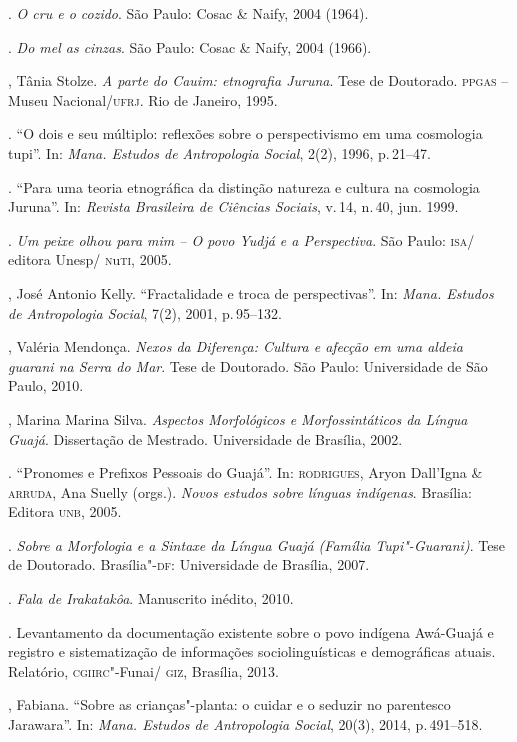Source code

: \begin{bibliohedra}
\titidem. \emph{O cru e o cozido}. São Paulo: Cosac \& Naify, 2004 (1964).

\titidem. \emph{Do mel as cinzas}. São Paulo: Cosac \& Naify, 2004 (1966).

, Tânia Stolze. \emph{A parte do Cauim: etnografia Juruna}. Tese de
Doutorado. \textsc{ppgas} -- Museu Nacional/\textsc{ufrj}. Rio de Janeiro, 1995.

\titidem. ``O dois e seu múltiplo: reflexões sobre o perspectivismo
em uma cosmologia tupi''. In: \emph{Mana. Estudos de Antropologia
Social}, 2(2), 1996, p.\,21--47.

\titidem. ``Para uma teoria etnográfica da distinção natureza e
cultura na cosmologia Juruna''. In: \emph{Revista Brasileira de Ciências
Sociais}, v.\,14, n.\,40, jun. 1999.

\titidem. \emph{Um peixe olhou para mim -- O povo Yudjá e a
Perspectiva}. São Paulo: \textsc{isa}/ editora Unesp/ \textsc{n}u\textsc{ti}, 2005.

, José Antonio Kelly. ``Fractalidade e troca de perspectivas''. In: \emph{Mana. Estudos de Antropologia Social}, 7(2), 2001, p.\,95--132.

, Valéria Mendonça. \emph{Nexos da Diferença: Cultura e afecção em uma aldeia
guarani na Serra do Mar}. Tese de Doutorado. São Paulo: Universidade de São Paulo, 2010.

, Marina Marina Silva. \emph{Aspectos Morfológicos e Morfossintáticos da Língua Guajá}. Dissertação de Mestrado. Universidade de Brasília, 2002.

\titidem. ``Pronomes e Prefixos Pessoais do Guajá''. In: \textsc{rodrigues},
Aryon Dall'Igna \& \textsc{arruda}, Ana Suelly (orgs.). \emph{Novos estudos
sobre línguas indígenas}. Brasília: Editora \textsc{unb}, 2005.

\titidem. \emph{Sobre a Morfologia e a Sintaxe da Língua Guajá
(Família Tupi"-Guarani)}. Tese de Doutorado. Brasília"-\textsc{df}: Universidade de
Brasília, 2007.

\titidem. \emph{Fala de Irakatakôa}. Manuscrito inédito, 2010.

\titidem. Levantamento da documentação existente sobre o povo
indígena Awá-Guajá e registro e sistematização de informações
sociolinguísticas e demográficas atuais. Relatório, \textsc{cgiirc}"-Funai/ \textsc{giz},
Brasília, 2013.

, Fabiana. ``Sobre as crianças"-planta: o cuidar e o seduzir no
parentesco Jarawara''. In: \emph{Mana. Estudos de Antropologia Social}, 20(3), 2014, p.\,491--518.


\end{bibliohedra}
===============
# [Problem statement]
Once the line containing "do Cauim: etnografia" has been copied, stop; everything from the first line of the data up to it must be copied exactly, without pictures.

# [Exercise answer]
Source code

: \begin{bibliohedra}
\titidem. \emph{O cru e o cozido}. São Paulo: Cosac \& Naify, 2004 (1964).

\titidem. \emph{Do mel as cinzas}. São Paulo: Cosac \& Naify, 2004 (1966).

, Tânia Stolze. \emph{A parte do Cauim: etnografia Juruna}. Tese de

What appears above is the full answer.